New healthcare standards: National standards, local action

2004 has seen the planning and priorities framework for the next three years published — National standards, local action: health and social care standards and planning framework 2005/06-2007/08. The normally half a dozen or so pages is now up to 50 pages as the document now includes the new healthcare standards that the Healthcare Commission consulted on in Standards for better health. The document follows on from the NHS improvement plan and they are very much a pair. So this is a standards-based planning framework for health and social care, with standards for planning, commissioning and delivering NHS services. The new standards are supposed to join up with the new system of chronic disease management and the new focus on public health. Certainly the formal targets/priorities do (see appendix B). The number of national targets NHS providers must comply with has been reduced and existing national targets (that will have been met by April 2005) will become core standards (which must be maintained), and NHS providers will be able to set more locally agreed targets. But be careful with this bonfire of targets spin. The new ones are broader based than many of the ones disappearing and if one carefully reads the document one will see that the targets come with many supporting paragraphs with almost hidden mini-targets.

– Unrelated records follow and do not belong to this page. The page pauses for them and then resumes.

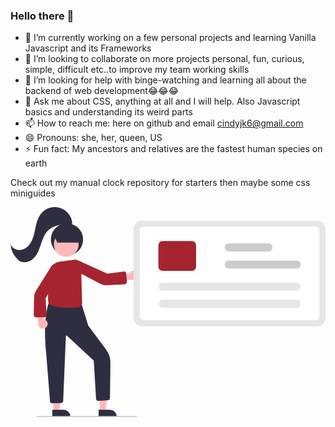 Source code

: ### Hello there 👋

- 🔭 I’m currently working on a few personal projects and learning Vanilla Javascript and its Frameworks
- 👯 I’m looking to collaborate on more projects personal, fun, curious, simple, difficult etc..to improve my team working skills
- 🤔 I’m looking for help with binge-watching and learning all about the backend of web development😂😂😂
- 💬 Ask me about CSS, anything at all and I will help. Also Javascript basics and understanding its weird parts
- 📫 How to reach me: here on github and email cindyjk6@gmail.com
- 😄 Pronouns: she, her, queen, US
- ⚡ Fun fact: My ancestors and relatives are the fastest human species on earth

 Check out my manual clock repository for starters then maybe some css miniguides
 
 <img><svg id="b349698d-76f6-4d11-bd66-db075a783fa5" data-name="Layer 1" xmlns="http://www.w3.org/2000/svg" width="625.64494" height="417.05929" viewBox="0 0 625.64494 417.05929"><polygon points="85.4 405.79 96.832 405.789 102.269 361.693 85.396 361.695 85.4 405.79" fill="#ffb8b8"/><path d="M370.128,643.9928H406.0577a0,0,0,0,1,0,0v13.88195a0,0,0,0,1,0,0H384.00989A13.88193,13.88193,0,0,1,370.128,643.99281v0a0,0,0,0,1,0,0Z" transform="translate(489.06685 1060.36217) rotate(179.99483)" fill="#2f2e41"/><polygon points="177.4 405.79 188.832 405.789 194.269 361.693 177.396 361.695 177.4 405.79" fill="#ffb8b8"/><path d="M462.128,643.9928H498.0577a0,0,0,0,1,0,0v13.88195a0,0,0,0,1,0,0H476.00989A13.88193,13.88193,0,0,1,462.128,643.99281v0A0,0,0,0,1,462.128,643.9928Z" transform="translate(673.06685 1060.35387) rotate(179.99483)" fill="#2f2e41"/><path d="M370.10494,631.01988A4.49341,4.49341,0,0,1,365.69,627.3856l-7.34119-92.24511c-7.903-78.1167,5.62439-105.63721,5.762-105.90577l.14844-.29052.32532.019,63.45251,3.65186,13.46924,44.06L477.11056,524.513a43.3315,43.3315,0,0,1,8.52075,26.28663l-.90112,69.748a4.52634,4.52634,0,0,1-4.18738,4.43115l-18.58728,1.293a4.48515,4.48515,0,0,1-4.7865-4.00781l-4.6051-75.72461a.39027.39027,0,0,0-.10682-.20849l-52.805-49.21631a1.50066,1.50066,0,0,0-2.49621.49267l-5.32532,128.19483a4.44628,4.44628,0,0,1-1.103,3.38183,4.51,4.51,0,0,1-3.29211,1.52149l-17.24744.314C370.16024,631.01988,370.13241,631.01988,370.10494,631.01988Z" transform="translate(-287.17753 -241.47035)" fill="#2f2e41"/><circle cx="399.34472" cy="305.68027" r="32.04114" transform="translate(-384.86222 -12.46081) rotate(-28.66321)" fill="#2f2e41"/><path d="M536.9762,368.57457a9.37692,9.37692,0,0,0-13.45739,5.06347l-21.39441,1.19923-2.44223,13.17907,30.18926-2.11789a9.42779,9.42779,0,0,0,7.10477-17.32388Z" transform="translate(-287.17753 -241.47035)" fill="#ffb8b8"/><path d="M360.18855,477.31747a9.37694,9.37694,0,0,0-5.94813-13.09045l-2.62086-21.26712-13.31241-1.55944,4.123,29.9813a9.42779,9.42779,0,0,0,17.75843,5.93571Z" transform="translate(-287.17753 -241.47035)" fill="#ffb8b8"/><circle cx="110.76448" cy="74.01763" r="24.56103" fill="#ffb8b8"/><path d="M402.78463,441.29429c-13.06018,0-24.00427-1.05712-34.85815-4.9375-4.46827-1.59716-4.94581-3.57763-5.5741-6.05468-.98633-3.8877-1.5271-49.86621,3.5647-65.12549a22.90232,22.90232,0,0,1,18.97314-15.42822c4.84827-.57129,19.35046-2.6211,27.56348-3.792a15.51792,15.51792,0,0,1,11.44592,2.80371c2.177,1.63477,3.30737,3.39063,3.35986,5.21924l2.23169,77.73926a8.664,8.664,0,0,1-8.09,8.92578C416.38265,440.98375,409.8597,441.29429,402.78463,441.29429Z" transform="translate(-287.17753 -241.47035)" fill="#a62430"/><path d="M337.82015,460.33336a4.49989,4.49989,0,0,1-4.49548-4.67383l.78-35.65479a25.38989,25.38989,0,0,1,3.81738-12.43554l30.2655-48.54932a10.52921,10.52921,0,0,1,8.93262-4.936,10.41458,10.41458,0,0,1,8.89587,5.00244h0a10.50194,10.50194,0,0,1,.24744,10.53027l-29.35779,53.356,2.02088,32.748a4.49964,4.49964,0,0,1-4.48987,4.58057l-16.60657.03223Z" transform="translate(-287.17753 -241.47035)" fill="#a62430"/><path d="M517.1868,393.32687a4.45507,4.45507,0,0,1-3.18543,1.4998l-35.63052,1.88964a25.38339,25.38339,0,0,1-12.67741-2.87692l-50.67665-26.54961a10.48028,10.48028,0,0,1-1.26753-17.78351l.29231.40548-.29231-.40548a10.50027,10.50027,0,0,1,10.482-1.03433L479.634,373.75679l32.52917-4.46727a4.50016,4.50016,0,0,1,4.87914,4.13744l1.27443,16.55767c.00634.08288.01023.16533.01216.24771A4.45677,4.45677,0,0,1,517.1868,393.32687Z" transform="translate(-287.17753 -241.47035)" fill="#a62430"/><polygon points="92.571 70.539 86.199 53.332 114.851 45.039 135.33 51.332 135.33 70.539 92.571 70.539" fill="#2f2e41"/><path d="M409.868,273.21653a34.90653,34.90653,0,0,0-61.72687-19.11236c-6.02356,7.32094-8.80679,16.7392-10.84385,25.99824s-3.512,18.762-7.4673,27.37794S318.90113,323.924,309.6944,326.18576s-20.38861-2.83111-22.51687-12.06961a46.84536,46.84536,0,0,0,15.89785,32.751c7.97692,6.91794,21.0009,4.47181,28.85369-2.58672s11.73951-17.4174,15.10188-27.42658,6.6777-20.44546,13.81009-28.23122,27.34681-16.06095,36.50759-10.81033C404.53286,281.93,407.11075,279.31237,409.868,273.21653Z" transform="translate(-287.17753 -241.47035)" fill="#2f2e41"/><path d="M896.32247,478.02965h-348a16.51868,16.51868,0,0,1-16.5-16.5v-177a16.51867,16.51867,0,0,1,16.5-16.5h348a16.51866,16.51866,0,0,1,16.5,16.5v177A16.51867,16.51867,0,0,1,896.32247,478.02965Z" transform="translate(-287.17753 -241.47035)" fill="#e6e6e6"/><path d="M892.32247,466.02965h-340a8.50951,8.50951,0,0,1-8.5-8.5v-169a8.5095,8.5095,0,0,1,8.5-8.5h340a8.5095,8.5095,0,0,1,8.5,8.5v169A8.50951,8.50951,0,0,1,892.32247,466.02965Z" transform="translate(-287.17753 -241.47035)" fill="#fff"/><path d="M855.32253,441.52965h-266a8,8,0,1,1,0-16h266a8,8,0,0,1,0,16Z" transform="translate(-287.17753 -241.47035)" fill="#e6e6e6"/><path d="M855.32253,407.52965h-266a8,8,0,1,1,0-16h266a8,8,0,0,1,0,16Z" transform="translate(-287.17753 -241.47035)" fill="#e6e6e6"/><path d="M647.32247,368.15709h-58a8.50951,8.50951,0,0,1-8.5-8.5V317.4022a8.50951,8.50951,0,0,1,8.5-8.5h58a8.50951,8.50951,0,0,1,8.5,8.5v42.25489A8.50951,8.50951,0,0,1,647.32247,368.15709Z" transform="translate(-287.17753 -241.47035)" fill="#a62430"/><path d="M855.61781,363.52965h-135a8,8,0,1,1,0-16h135a8,8,0,0,1,0,16Z" transform="translate(-287.17753 -241.47035)" fill="#ccc"/><path d="M799.61781,329.52965h-79a8,8,0,1,1,0-16h79a8,8,0,0,1,0,16Z" transform="translate(-287.17753 -241.47035)" fill="#ccc"/><path d="M537.4957,658.52965h-198a1,1,0,1,1,0-2h198a1,1,0,0,1,0,2Z" transform="translate(-287.17753 -241.47035)" fill="#ccc"/></svg>
 </img>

The document lays out two sets of standards — 24 'core' and 10 'developmental' — in seven key ‘domains’:

  • safety
  • clinical and cost-effectiveness
  • governance
  • patient focus
  • accessible and responsive care
  • care environment and amenities
  • public health

The areas of clinical and cost effectiveness and public health are the most interesting. The following is a core standard in this domain:

'Healthcare organisations have systems in place to ensure that treatment and care are based upon nationally agreed best practice or nationally agreed guidance, including NICE technology appraisals.'
— This will be monitored by the Healthcare Commission.

Also note:

'…ensuring that the local director of public health's annual report informs their policies and practices.'
— This is an important document to collect and use at a local level.

'Healthcare organisations will have disease prevention and health promotion programmes which meet the requirements of the NSFs and national plans'.
— This will place an interesting duty on all acute trusts.
So it highly likely now that the current star rating system will be scrapped by 2006. Consultation on the criteria on which performance is assessed and the methodology to measure it will be launched by the Healthcare Commission by the end of 2004.

Commission for Health Improvement

This body has now been wound up. Amongst the last things to do before the lights were switched off was to publish a report on a number of service failures which strongly suggested that the national focus on access targets for acute trusts could be a key factor behind many failures as it probably has led to other services receiving less attention. Risk factors for serious failure identified by the commission at service operational level included:

  • inadequate arrangements for clinical effectiveness and poor team relationships with a closed culture at strategic level in the main organisation, lack of strategic direction and history of recent merger
  • at health community and national policy level, a service may be relatively low profile and low priority at national level and in policy terms and different organisations within the health economy not working together as they should.

Manchester University’s centre for healthcare management published an analysis of the Commission for Health Improvement’s work and what lessons the Healthcare Commission can learn. Learning from CHI: the impact of healthcare regulation Bottom line Learning from CHI: the impact of healthcare regulation looks at the principles of effective regulation.